Menurut analisisku, hanya eksekutif Ordo yang seharusnya
bisa menggunakan teleportasi jarak jauh. Jika dia datang ke sini
menggunakannya, itu berarti putra mahkota Kekaisaran memegang posisi yang
setara dengan eksekutif di dalam Ordo.
"Jadi,
bagaimana keputusannya? Putuskan dengan cepat."
Udara di
sekitar mereka berangsur-angsur menjadi berat secara fisik. Bangunan dan
benda-benda di sekitarnya mulai berderit dan mengerang.
Jika
sang 'Pahlawan' yang mampu melakukan teleportasi jarak jauh ini menjadi serius,
tidak butuh waktu satu minggu pun untuk menghancurkan negara ini…
Lucila
mensimulasikan perkembangan masa depan di benaknya, baik jika dia menyerah
maupun jika tidak.
Hal
terpenting yang harus dia pertimbangkan sekarang adalah bagaimana cara
menyelamatkan sebanyak mungkin rakyatnya.
"Izinkan aku
mengajukan satu pertanyaan," ucapnya, suaranya diwarnai rasa sesal.
"…Apa
itu?"
"Jika kami
menyerah, apakah hak-hak warga kerajaan akan dijamin?"
"Jika kau
menyerah di sini, hukum Kekaisaran akan diterapkan di dalam kerajaan, dan
kalian semua akan menjadi warga negara Kekaisaran. Aku tidak punya niat untuk
menyakiti warga negara kekaisaran. Aku berjanji padamu sebagai putra mahkota.

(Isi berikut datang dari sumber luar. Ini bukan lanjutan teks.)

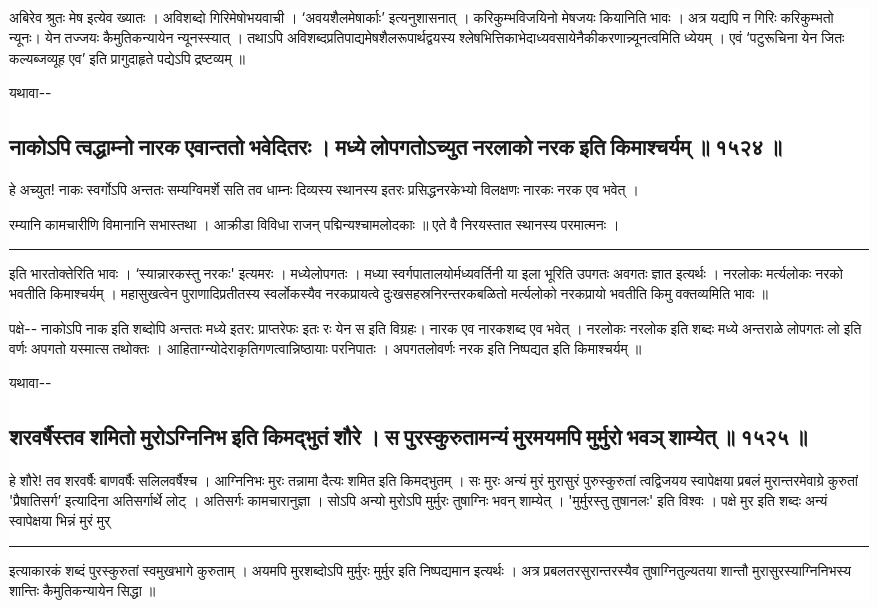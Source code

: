अबिरेव श्रुतः मेष इत्येव ख्यातः । अविशब्दो गिरिमेषोभयवाची ।
‘अवयशैलमेषार्काः’ इत्यनुशासनात् । करिकुम्भविजयिनो मेषजयः कियानिति भावः ।
अत्र यद्यपि न गिरिः करिकुम्भतो न्यूनः। येन तज्जयः कैमुतिकन्यायेन
न्यूनस्स्यात् । तथाऽपि अविशब्दप्रतिपाद्यमेषशैलरूपार्थद्वयस्य
श्लेषभित्तिकाभेदाध्यवसायेनैकीकरणान्न्यूनत्वमिति ध्येयम् । एवं ‘पटुरूचिना
येन जितः कल्यब्जव्यूह एव’ इति प्रागुदाहृते पद्येऽपि द्रष्टव्यम् ॥

यथावा--



## नाकोऽपि त्वद्धाम्नो नारक एवान्ततो भवेदितरः । मध्ये लोपगतोऽच्युत नरलाको नरक इति किमाश्चर्यम् ॥ १५२४ ॥

हे अच्युत! नाकः स्वर्गोऽपि अन्ततः सम्यग्विमर्शे सति तव धाम्नः दिव्यस्य
स्थानस्य इतरः प्रसिद्धनरकेभ्यो विलक्षणः नारकः नरक एव भवेत् ।

रम्यानि कामचारीणि विमानानि सभास्तथा ।
आक्रीडा विविधा राजन् पद्मिन्यश्चामलोदकाः ॥
एते वै निरयस्तात स्थानस्य परमात्मनः ।

------------------------------------------------------------------------

इति भारतोक्तेरिति भावः । ‘स्यान्नारकस्तु नरकः' इत्यमरः । मध्येलोपगतः ।
मध्या स्वर्गपातालयोर्मध्यवर्तिनी या इला भूरिति उपगतः अवगतः ज्ञात
इत्यर्थः । नरलोकः मर्त्यलोकः नरको भवतीति किमाश्चर्यम् । महासुखत्वेन
पुराणादिप्रतीतस्य स्वर्लोकस्यैव नरकप्रायत्वे दुःखसहस्रनिरन्तरकबळितो
मर्त्यलोको नरकप्रायो भवतीति किमु वक्तव्यमिति भावः ॥

पक्षे-- नाकोऽपि नाक इति शब्दोपि अन्ततः मध्ये इतर: प्राप्तरेफः इतः रः
येन स इति विग्रहः। नारक एव नारकशब्द एव भवेत् । नरलोकः नरलोक इति शब्दः
मध्ये अन्तराळे लोपगतः लो इति वर्णः अपगतो यस्मात्स तथोक्तः ।
आहिताग्न्योदेराकृतिगणत्वान्निष्ठायाः परनिपातः । अपगतलोवर्णः नरक इति
निष्पद्यत इति किमाश्चर्यम् ॥

यथावा--



## शरवर्षैस्तव शमितो मुरोऽग्निनिभ इति किमद्भुतं शौरे । स पुरस्कुरुतामन्यं मुरमयमपि मुर्मुरो भवञ् शाम्येत् ॥ १५२५ ॥

हे शौरे! तव शरवर्षैः बाणवर्षैः सलिलवर्षैश्च । आग्निनिभः मुरः तन्नामा
दैत्यः शमित इति किमद्भुतम् । सः मुरः अन्यं मुरं मुरासुरं पुरुस्कुरुतां
त्वद्विजयय स्वापेक्षया प्रबलं मुरान्तरमेवाग्रे कुरुतां 'प्रैषातिसर्ग’
इत्यादिना अतिसर्गार्थे लोट् । अतिसर्गः कामचारानुज्ञा । सोऽपि अन्यो
मुरोऽपि मुर्मुरः तुषाग्निः भवन् शाम्येत् । 'मुर्मुरस्तु तुषानलः' इति
विश्वः । पक्षे मुर इति शब्दः अन्यं स्वापेक्षया भिन्नं मुरं मुर्

------------------------------------------------------------------------

इत्याकारकं शब्दं पुरस्कुरुतां स्वमुखभागे कुरुताम् । अयमपि मुरशब्दोऽपि
मुर्मुरः मुर्मुर इति निष्पद्यमान इत्यर्थः । अत्र प्रबलतरसुरान्तरस्यैव
तुषाग्नितुल्यतया शान्तौ मुरासुरस्याग्निनिभस्य शान्तिः कैमुतिकन्यायेन
सिद्धा ॥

Tentu saja, jika ada pasukan yang menentang, mereka akan dilenyapkan."
Mendengar
kata-kata Felix, Lucila menunduk dan menggigit bibirnya untuk menahan rasa
frustrasi. Kemudian,
dengan suara gemetar, dia bergumam, "…Aku mengerti. Kami… menyerah…"
Dan dengan demikian, kerajaan itu jatuh di bawah kekuasaan Kekaisaran.